From the blurb: “Together they embark upon a physical and emotional journey where they discover that breaking free of old habits may be the only way to change your life.”
I fully recognize the fact that “tall, dark, and attractive lady killer” meeting and falling for a shy, socially awkward girl has been beaten nearly to death in lesfic. And that is precisely why I waited so long to read this book. It kept sneaking up on me as “recommended for you” while online book shopping and the blurb just didn’t grab me so I kept almost buying it. I am so very glad that I eventually did, as this has become one of my favorite “give me good feelings about life” books.
The plot centers around Regan, a shy computer geek/gamer that meets Mel Raines in a straight bar at the opening of the book. Neither of them wants to be there, and no one is surprised more than Regan when the gorgeous queen of one-night stands hits on her. They spend the night flirting and almost end up going to bed.
What you would expect to happen happens. Mel gets freaked out because she actually likes Regan and almost takes too long to call her back. When Mel’s partner gets shot in front of her, she turns to her new friend, who welcomes her with open arms and suggests an old fashioned American road trip to help Mel sort out what she wants out of life.

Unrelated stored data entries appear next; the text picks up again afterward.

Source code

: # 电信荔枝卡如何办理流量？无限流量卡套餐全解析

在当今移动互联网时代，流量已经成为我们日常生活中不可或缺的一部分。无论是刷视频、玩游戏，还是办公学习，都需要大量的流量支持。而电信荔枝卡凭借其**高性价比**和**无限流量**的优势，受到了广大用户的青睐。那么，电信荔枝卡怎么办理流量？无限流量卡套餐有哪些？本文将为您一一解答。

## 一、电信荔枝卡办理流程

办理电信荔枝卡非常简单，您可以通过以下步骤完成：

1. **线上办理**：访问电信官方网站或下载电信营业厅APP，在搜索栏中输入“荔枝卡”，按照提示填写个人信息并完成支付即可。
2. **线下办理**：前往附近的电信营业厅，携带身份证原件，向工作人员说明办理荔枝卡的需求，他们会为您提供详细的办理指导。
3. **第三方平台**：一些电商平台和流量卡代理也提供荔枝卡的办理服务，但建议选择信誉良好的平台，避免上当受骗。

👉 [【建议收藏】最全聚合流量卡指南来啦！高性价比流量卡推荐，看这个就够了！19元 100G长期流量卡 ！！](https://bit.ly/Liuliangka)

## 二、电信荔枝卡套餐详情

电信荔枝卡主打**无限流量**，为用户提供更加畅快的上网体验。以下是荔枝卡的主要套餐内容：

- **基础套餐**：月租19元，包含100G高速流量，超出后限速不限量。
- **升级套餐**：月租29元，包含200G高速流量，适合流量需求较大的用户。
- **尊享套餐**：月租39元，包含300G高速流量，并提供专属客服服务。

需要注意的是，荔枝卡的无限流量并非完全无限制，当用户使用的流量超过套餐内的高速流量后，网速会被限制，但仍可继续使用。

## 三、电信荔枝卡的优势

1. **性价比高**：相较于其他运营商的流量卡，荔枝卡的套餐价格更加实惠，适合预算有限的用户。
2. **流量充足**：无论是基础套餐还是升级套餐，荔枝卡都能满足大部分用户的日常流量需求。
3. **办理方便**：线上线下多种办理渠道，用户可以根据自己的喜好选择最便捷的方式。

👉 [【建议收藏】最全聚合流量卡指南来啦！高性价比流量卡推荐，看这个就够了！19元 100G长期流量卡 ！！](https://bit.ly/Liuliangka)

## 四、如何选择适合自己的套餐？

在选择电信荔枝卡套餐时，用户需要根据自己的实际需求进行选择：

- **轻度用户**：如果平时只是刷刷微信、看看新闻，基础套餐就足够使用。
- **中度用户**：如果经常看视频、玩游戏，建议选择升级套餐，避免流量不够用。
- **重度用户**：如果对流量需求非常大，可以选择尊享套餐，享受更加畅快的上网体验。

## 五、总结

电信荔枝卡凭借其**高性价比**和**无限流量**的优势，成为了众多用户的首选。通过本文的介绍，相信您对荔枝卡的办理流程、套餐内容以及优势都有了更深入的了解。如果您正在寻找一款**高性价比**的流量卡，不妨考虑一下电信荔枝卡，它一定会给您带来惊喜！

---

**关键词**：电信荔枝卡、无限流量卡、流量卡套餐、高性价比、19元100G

Doesn’t that sound like a horrible idea? These two are barely dating and decide to take off together on a very long road trip while dealing with some rather impressive insecurities and baggage. It really should be a bad idea. And it should really bother me that they get together so quickly, as that usually drives me batty in other books. Somehow, the relationship in this book comes across as sweet instead of clingy, and O’Brien does such a good job of letting us in, that you really do want this couple to work.
Yes they both have insecurities and there are some pretty monumental daddy issues to overcome. What I love about this book most is how they work through their problems together. What a concept! At one point in the story, Regan even brings up the fact that too many times in movies and books, emotional roadblocks are thrown into relationships, causing everyone to run away in angst-ridden clouds of discontent. Even a self-proclaimed lover of angst such as myself can’t begrudge their adorable happiness.
They both have baggage and idiosyncrasies, but it’s complementary baggage. And throughout the book, you really do believe they’re going to make it and that they have both made each other better people by accepting each other exactly how they are. And isn’t that what everyone is really looking for?